Wavelet-based ground vehicle recognition using acoustic signals

Howard C. Choe SWI Technologies 4512 Littleton Court, Bryan, TX 77802-3543 Phone: (409) 774-0195; E-mail: [email protected]

Robert E. Karisen, Grant R. Gerhart, and Thomas Meitzler U.S. Army Tank-automotive and Armament Command Warren, MI 48397-5000

ABSTRACT

We present, in this paper, a wavelet-based acoustic signal analysis to remotely recognize military vehicles using their sound intercepted by acoustic sensors. Since expedited signal recognition is imperative in many military and industrial situations, we developed an algorithm that provides an automated, fast signal recognition once implemented in a real-time hardware system.
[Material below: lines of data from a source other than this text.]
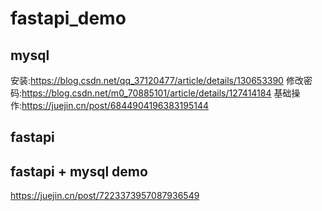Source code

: # fastapi_demo

## mysql
安装:https://blog.csdn.net/qq_37120477/article/details/130653390
修改密码:https://blog.csdn.net/m0_70885101/article/details/127414184
基础操作:https://juejin.cn/post/6844904196383195144

## fastapi

## fastapi + mysql demo
https://juejin.cn/post/7223373957087936549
This algorithm consists of wavelet preprocessing, feature extraction and compact signal representation, and a simple but effective statistical pattern matching. The current status of the algorithm does not require any training. The training is replaced by human selection of reference signals (e.g. , squeak or engine exhaust sound) distinctive to each individual vehicle based on human

perception. This allows a fast archiving of any new vehicle type in the database once the signal is collected. The wavelet preprocessing provides time-frequency multiresolution analysis using discrete wavelet transform (DWT). Within each resolution level, feature vectors are generated from statistical parameters and energy content of the wavelet coefficients. After applying our algorithm on the intercepted acoustic signals , the resultant feature vectors are compared with the reference vehicle feature vectors in the database using statistical pattern matching to determine the type of vehicle from where the signal originated. Certainly, statistical pattern matching can be replaced by an artificial neural network (ANN); however, the ANN would require training data sets and time to train the net. Unfortunately, this is not always possible for many real world situations, especially collecting data sets from unfriendly ground vehicles to train the ANN. Our methodology using wavelet preprocessing and statistical pattern matching provides robust acoustic signal recognition. We also present an example of vehicle recognition using acoustic signals collected from two different military ground vehicles. In this paper, we will not present the mathematics involved in this research. Instead, the focus of this paper will be on the application of various techniques used to achieve our goal of successful recognition.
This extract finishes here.